When the string "story" occurs in a line of the listing below, return that line.
--- Available data Enclosed Below ---
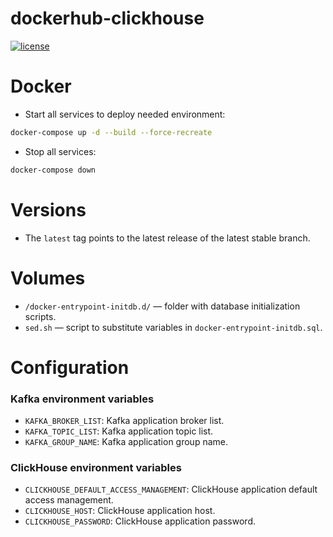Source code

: # dockerhub-clickhouse

[![license](https://img.shields.io/:license-Apache%202-blue.svg)](https://www.apache.org/licenses/LICENSE-2.0.txt)

# Docker

- Start all services to deploy needed environment:

```bash
docker-compose up -d --build --force-recreate
```

- Stop all services:

```bash
docker-compose down
```

# Versions

- The `latest` tag points to the latest release of the latest stable branch.

# Volumes

- `/docker-entrypoint-initdb.d/` — folder with database initialization scripts.
- `sed.sh` — script to substitute variables in `docker-entrypoint-initdb.sql`.

# Configuration

### Kafka environment variables

- `KAFKA_BROKER_LIST`: Kafka application broker list.
- `KAFKA_TOPIC_LIST`: Kafka application topic list.
- `KAFKA_GROUP_NAME`: Kafka application group name.

### ClickHouse environment variables

- `CLICKHOUSE_DEFAULT_ACCESS_MANAGEMENT`: ClickHouse application default access management.
- `CLICKHOUSE_HOST`: ClickHouse application host.
- `CLICKHOUSE_PASSWORD`: ClickHouse application password.

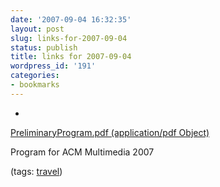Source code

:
 ```yaml
---
date: '2007-09-04 16:32:35'
layout: post
slug: links-for-2007-09-04
status: publish
title: links for 2007-09-04
wordpress_id: '191'
categories:
- bookmarks
---
```



	
  *
		

[PreliminaryProgram.pdf (application/pdf Object)](http://mmc36.informatik.uni-augsburg.de/acmmm2007/PreliminaryProgram.pdf)


		

Program for ACM Multimedia 2007


		

(tags: [travel](http://del.icio.us/eob/travel))


	




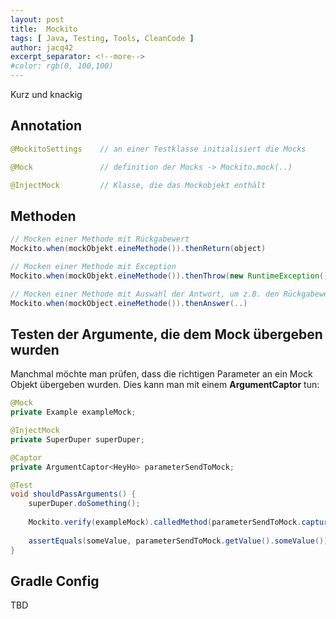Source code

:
 ```yaml
---
layout: post
title:  Mockito
tags: [ Java, Testing, Tools, CleanCode ]
author: jacq42
excerpt_separator: <!--more-->
#color: rgb(0, 100,100)
---
```


Kurz und knackig

<!--more-->

## Annotation

```java
@MockitoSettings    // an einer Testklasse initialisiert die Mocks

@Mock               // definition der Mocks -> Mockito.mock(..)

@InjectMock         // Klasse, die das Mockobjekt enthält
```

## Methoden

```java
// Mocken einer Methode mit Rückgabewert
Mockito.when(mockObjekt.eineMethode()).thenReturn(object)

// Mocken einer Methode mit Exception
Mockito.when(mockObjekt.eineMethode()).thenThrow(new RuntimeException())

// Mocken einer Methode mit Auswahl der Antwort, um z.B. den Rückgabewert abhängig von den Parametern zu machen
Mockito.when(mockObject.eineMethode()).thenAnswer(..)
```

## Testen der Argumente, die dem Mock übergeben wurden

Manchmal möchte man prüfen, dass die richtigen Parameter an ein Mock Objekt übergeben wurden. Dies kann man mit einem **ArgumentCaptor** tun:

```java
@Mock
private Example exampleMock;

@InjectMock
private SuperDuper superDuper;

@Captor
private ArgumentCaptor<HeyHo> parameterSendToMock;

@Test
void shouldPassArguments() {
	superDuper.doSomething();
	
	Mockito.verify(exampleMock).calledMethod(parameterSendToMock.capture());
	
	assertEquals(someValue, parameterSendToMock.getValue().someValue());
}
```

## Gradle Config

TBD
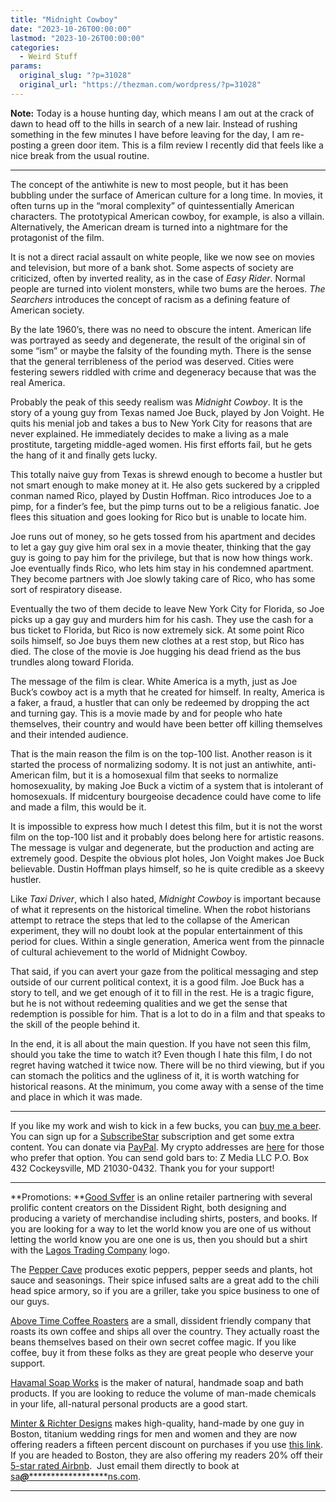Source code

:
```yaml
---
title: "Midnight Cowboy"
date: "2023-10-26T00:00:00"
lastmod: "2023-10-26T00:00:00"
categories:
  - Weird Stuff
params:
  original_slug: "?p=31028"
  original_url: "https://thezman.com/wordpress/?p=31028"
---
```


**Note:** Today is a house hunting day, which means I am out at the
crack of dawn to head off to the hills in search of a new lair. Instead
of rushing something in the few minutes I have before leaving for the
day, I am re-posting a green door item. This is a film review I recently
did that feels like a nice break from the usual routine.

------------------------------------------------------------------------

The concept of the antiwhite is new to most people, but it has been
bubbling under the surface of American culture for a long time. In
movies, it often turns up in the “moral complexity” of quintessentially
American characters. The prototypical American cowboy, for example, is
also a villain. Alternatively, the American dream is turned into a
nightmare for the protagonist of the film.

It is not a direct racial assault on white people, like we now see on
movies and television, but more of a bank shot. Some aspects of society
are criticized, often by inverted reality, as in the case of *Easy
Rider*. Normal people are turned into violent monsters, while two bums
are the heroes. *The Searchers* introduces the concept of racism as a
defining feature of American society.

By the late 1960’s, there was no need to obscure the intent. American
life was portrayed as seedy and degenerate, the result of the original
sin of some “ism” or maybe the falsity of the founding myth. There is
the sense that the general terribleness of the period was deserved.
Cities were festering sewers riddled with crime and degeneracy because
that was the real America.

Probably the peak of this seedy realism was *Midnight Cowboy*. It is the
story of a young guy from Texas named Joe Buck, played by Jon Voight. He
quits his menial job and takes a bus to New York City for reasons that
are never explained. He immediately decides to make a living as a male
prostitute, targeting middle-aged women. His first efforts fail, but he
gets the hang of it and finally gets lucky.

This totally naive guy from Texas is shrewd enough to become a hustler
but not smart enough to make money at it. He also gets suckered by a
crippled conman named Rico, played by Dustin Hoffman. Rico introduces
Joe to a pimp, for a finder’s fee, but the pimp turns out to be a
religious fanatic. Joe flees this situation and goes looking for Rico
but is unable to locate him.

Joe runs out of money, so he gets tossed from his apartment and decides
to let a gay guy give him oral sex in a movie theater, thinking that the
gay guy is going to pay him for the privilege, but that is now how
things work. Joe eventually finds Rico, who lets him stay in his
condemned apartment. They become partners with Joe slowly taking care of
Rico, who has some sort of respiratory disease.

Eventually the two of them decide to leave New York City for Florida, so
Joe picks up a gay guy and murders him for his cash. They use the cash
for a bus ticket to Florida, but Rico is now extremely sick. At some
point Rico soils himself, so Joe buys them new clothes at a rest stop,
but Rico has died. The close of the movie is Joe hugging his dead friend
as the bus trundles along toward Florida.

The message of the film is clear. White America is a myth, just as Joe
Buck’s cowboy act is a myth that he created for himself. In realty,
America is a faker, a fraud, a hustler that can only be redeemed by
dropping the act and turning gay. This is a movie made by and for people
who hate themselves, their country and would have been better off
killing themselves and their intended audience.

That is the main reason the film is on the top-100 list. Another reason
is it started the process of normalizing sodomy. It is not just an
antiwhite, anti-American film, but it is a homosexual film that seeks to
normalize homosexuality, by making Joe Buck a victim of a system that is
intolerant of homosexuals. If midcentury bourgeoise decadence could have
come to life and made a film, this would be it.

It is impossible to express how much I detest this film, but it is not
the worst film on the top-100 list and it probably does belong here for
artistic reasons. The message is vulgar and degenerate, but the
production and acting are extremely good. Despite the obvious plot
holes, Jon Voight makes Joe Buck believable. Dustin Hoffman plays
himself, so he is quite credible as a skeevy hustler.

Like *Taxi Driver*, which I also hated, *Midnight Cowboy* is important
because of what it represents on the historical timeline. When the robot
historians attempt to retrace the steps that led to the collapse of the
American experiment, they will no doubt look at the popular
entertainment of this period for clues. Within a single generation,
America went from the pinnacle of cultural achievement to the world of
Midnight Cowboy.

That said, if you can avert your gaze from the political messaging and
step outside of our current political context, it is a good film. Joe
Buck has a story to tell, and we get enough of it to fill in the rest.
He is a tragic figure, but he is not without redeeming qualities and we
get the sense that redemption is possible for him. That is a lot to do
in a film and that speaks to the skill of the people behind it.

In the end, it is all about the main question. If you have not seen this
film, should you take the time to watch it? Even though I hate this
film, I do not regret having watched it twice now. There will be no
third viewing, but if you can stomach the politics and the ugliness of
it, it is worth watching for historical reasons. At the minimum, you
come away with a sense of the time and place in which it was made.

------------------------------------------------------------------------

If you like my work and wish to kick in a few bucks, you can
<a href="https://www.buymeacoffee.com/mujolulu" rel="noopener"
target="_blank">buy me a beer</a>. You can sign up for a
<a href="https://www.subscribestar.com/the-z-blog" rel="noopener"
target="_blank">SubscribeStar</a> subscription and get some extra
content. You can donate via <a
href="https://www.paypal.com/donate/?cmd=_s-xclick&amp;hosted_button_id=UDAS2Q8JYA6CN&amp;source=url"
rel="noopener" target="_blank">PayPal</a>. My crypto addresses are
<a href="https://thezman.com/wordpress/?page_id=22713" rel="noopener"
target="_blank">here</a> for those who prefer that option. You can send
gold bars to: Z Media LLC P.O. Box 432 Cockeysville, MD 21030-0432.
Thank you for your support!

------------------------------------------------------------------------

**Promotions: **<a href="https://goodsvffer.com/" rel="noopener" target="_blank">Good
Svffer</a> is an online retailer partnering with several prolific
content creators on the Dissident Right, both designing and producing a
variety of merchandise including shirts, posters, and books. If you are
looking for a way to let the world know you are one of us without
letting the world know you are one one is us, then you should but a
shirt with the
<a href="https://goodsvffer.com/products/lagos-trading-company"
rel="noopener" target="_blank">Lagos Trading Company</a> logo.

The <a href="https://peppercave.com/shop/ols/products" rel="noopener"
target="_blank">Pepper Cave</a> produces exotic peppers, pepper seeds
and plants, hot sauce and seasonings. Their spice infused salts are a
great add to the chili head spice armory, so if you are a griller, take
you spice business to one of our guys.

<a href="https://abovetimecoffee.com/" rel="noopener"
target="_blank">Above Time Coffee Roasters</a> are a small, dissident
friendly company that roasts its own coffee and ships all over the
country. They actually roast the beans themselves based on their own
secret coffee magic. If you like coffee, buy it from these folks as they
are great people who deserve your support.

<a href="https://havamalsoapworks.com/" rel="noopener"
target="_blank">Havamal Soap Works</a> is the maker of natural, handmade
soap and bath products. If you are looking to reduce the volume of
man-made chemicals in your life, all-natural personal products are a
good start.

<a href="https://www.minterandrichterdesigns.com/"
rel="noreferrer nofollow noopener" target="_blank">Minter &amp; Richter
Designs</a> makes high-quality, hand-made by one guy in Boston, titanium
wedding rings for men and women and they are now offering readers a
fifteen percent discount on purchases if you use
<a href="https://www.minterandrichterdesigns.com/discount/ZMAN"
rel="noreferrer nofollow noopener" target="_blank">this link</a>.
<span class="highlight"><span class="colour"><span class="font"><span class="size">If
you are headed to Boston, they are also offering my readers 20% off
their <a
href="https://www.airbnb.com/users/7988017/listings?user_id=7988017&amp;s=3"
rel="noopener noreferrer" target="_blank">5-star rated Airbnb</a>.  Just
email them directly to book at
<a href="mailto:sa***@*********************ns.com"
data-original-string="6LL6pUoVcHGxf/tRJbGW+Q==cb7t3rOUbyNS64mkobBKfvjAqVJP5cFF/3QttKV7zXJ8p1bjFdiEgVZQHuVsychG0eU"><span
class="apbct-email-encoder"
data-original-string="1760hi46xlHq1NppBO870w==cb72rlZxctOVLPYGiOTpWxdrpA59swlbqNKxzOVs+alC/WPL4RlQVdFM4ZW7voHDfaM"
title="This contact has been encoded by Anti-Spam by CleanTalk. Click to decode. To finish the decoding make sure that JavaScript is enabled in your browser.">sa<span
class="apbct-blur">***</span>@<span
class="apbct-blur">*********************</span>ns.com</span></a>.</span></span></span></span>

------------------------------------------------------------------------

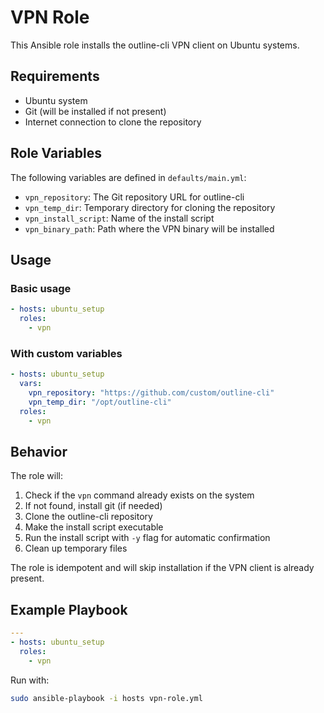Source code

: # VPN Role

This Ansible role installs the outline-cli VPN client on Ubuntu systems.

## Requirements

- Ubuntu system
- Git (will be installed if not present)
- Internet connection to clone the repository

## Role Variables

The following variables are defined in `defaults/main.yml`:

- `vpn_repository`: The Git repository URL for outline-cli
- `vpn_temp_dir`: Temporary directory for cloning the repository
- `vpn_install_script`: Name of the install script
- `vpn_binary_path`: Path where the VPN binary will be installed

## Usage

### Basic usage

```yaml
- hosts: ubuntu_setup
  roles:
    - vpn
```

### With custom variables

```yaml
- hosts: ubuntu_setup
  vars:
    vpn_repository: "https://github.com/custom/outline-cli"
    vpn_temp_dir: "/opt/outline-cli"
  roles:
    - vpn
```

## Behavior

The role will:

1. Check if the `vpn` command already exists on the system
2. If not found, install git (if needed)
3. Clone the outline-cli repository
4. Make the install script executable
5. Run the install script with `-y` flag for automatic confirmation
6. Clean up temporary files

The role is idempotent and will skip installation if the VPN client is already present.

## Example Playbook

```yaml
---
- hosts: ubuntu_setup
  roles:
    - vpn
```

Run with:

```bash
sudo ansible-playbook -i hosts vpn-role.yml
``` 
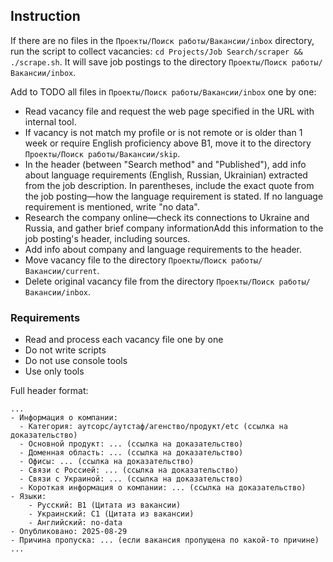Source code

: ## Instruction

If there are no files in the `Проекты/Поиск работы/Вакансии/inbox` directory,
run the script to collect vacancies:
`cd Projects/Job Search/scraper && ./scrape.sh`. It will save job postings to
the directory `Проекты/Поиск работы/Вакансии/inbox`.

Add to TODO all files in `Проекты/Поиск работы/Вакансии/inbox` one by one:

- Read vacancy file and request the web page specified in the URL with internal
  tool.
- If vacancy is not match my profile or is not remote or is older than 1 week or
  require English proficiency above B1, move it to the directory
  `Проекты/Поиск работы/Вакансии/skip`.
- In the header (between "Search method" and "Published"), add info about
  language requirements (English, Russian, Ukrainian) extracted from the job
  description. In parentheses, include the exact quote from the job posting—how
  the language requirement is stated. If no language requirement is mentioned,
  write "no data".
- Research the company online—check its connections to Ukraine and Russia, and
  gather brief company informationAdd this information to the job posting's
  header, including sources.
- Add info about company and language requirements to the header.
- Move vacancy file to the directory `Проекты/Поиск работы/Вакансии/current`.
- Delete original vacancy file from the directory
  `Проекты/Поиск работы/Вакансии/inbox`.

### Requirements

- Read and process each vacancy file one by one
- Do not write scripts
- Do not use console tools
- Use only tools

Full header format:

```
...
- Информация о компании:
  - Категория: аутсорс/аутстаф/агенство/продукт/etc (ссылка на доказательство)
  - Основной продукт: ... (ссылка на доказательство)
  - Доменная область: ... (ссылка на доказательство)
  - Офисы: ... (ссылка на доказательство)
  - Связи с Россией: ... (ссылка на доказательство)
  - Связи с Украиной: ... (ссылка на доказательство)
  - Короткая информация о компании: ... (ссылка на доказательство)
- Языки:
    - Русский: B1 (Цитата из вакансии)
    - Украинский: C1 (Цитата из вакансии)
    - Английский: no-data
- Опубликовано: 2025-08-29
- Причина пропуска: ... (если вакансия пропущена по какой-то причине)
...
```
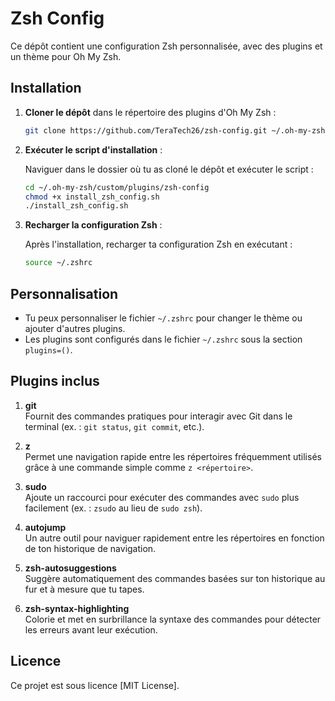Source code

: # Zsh Config

Ce dépôt contient une configuration Zsh personnalisée, avec des plugins et un thème pour Oh My Zsh.

## Installation

1. **Cloner le dépôt** dans le répertoire des plugins d'Oh My Zsh :

   ```bash
   git clone https://github.com/TeraTech26/zsh-config.git ~/.oh-my-zsh/custom/plugins/zsh-config
   ```

2. **Exécuter le script d'installation** :

   Naviguer dans le dossier où tu as cloné le dépôt et exécuter le script :

   ```bash
   cd ~/.oh-my-zsh/custom/plugins/zsh-config
   chmod +x install_zsh_config.sh
   ./install_zsh_config.sh
   ```

3. **Recharger la configuration Zsh** :

   Après l'installation, recharger ta configuration Zsh en exécutant :

   ```bash
   source ~/.zshrc
   ```

## Personnalisation

- Tu peux personnaliser le fichier `~/.zshrc` pour changer le thème ou ajouter d'autres plugins.
- Les plugins sont configurés dans le fichier `~/.zshrc` sous la section `plugins=()`.

## Plugins inclus

1. **git**  
   Fournit des commandes pratiques pour interagir avec Git dans le terminal (ex. : `git status`, `git commit`, etc.).

2. **z**  
   Permet une navigation rapide entre les répertoires fréquemment utilisés grâce à une commande simple comme `z <répertoire>`.

3. **sudo**  
   Ajoute un raccourci pour exécuter des commandes avec `sudo` plus facilement (ex. : `zsudo` au lieu de `sudo zsh`).

4. **autojump**  
   Un autre outil pour naviguer rapidement entre les répertoires en fonction de ton historique de navigation.

5. **zsh-autosuggestions**  
   Suggère automatiquement des commandes basées sur ton historique au fur et à mesure que tu tapes.

6. **zsh-syntax-highlighting**  
   Colorie et met en surbrillance la syntaxe des commandes pour détecter les erreurs avant leur exécution.


## Licence

Ce projet est sous licence [MIT License].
--- End of Enclosed Available data ---
*Result of the exercise*
story of a young guy from Texas named Joe Buck, played by Jon Voight. He
Buck has a story to tell, and we get enough of it to fill in the rest.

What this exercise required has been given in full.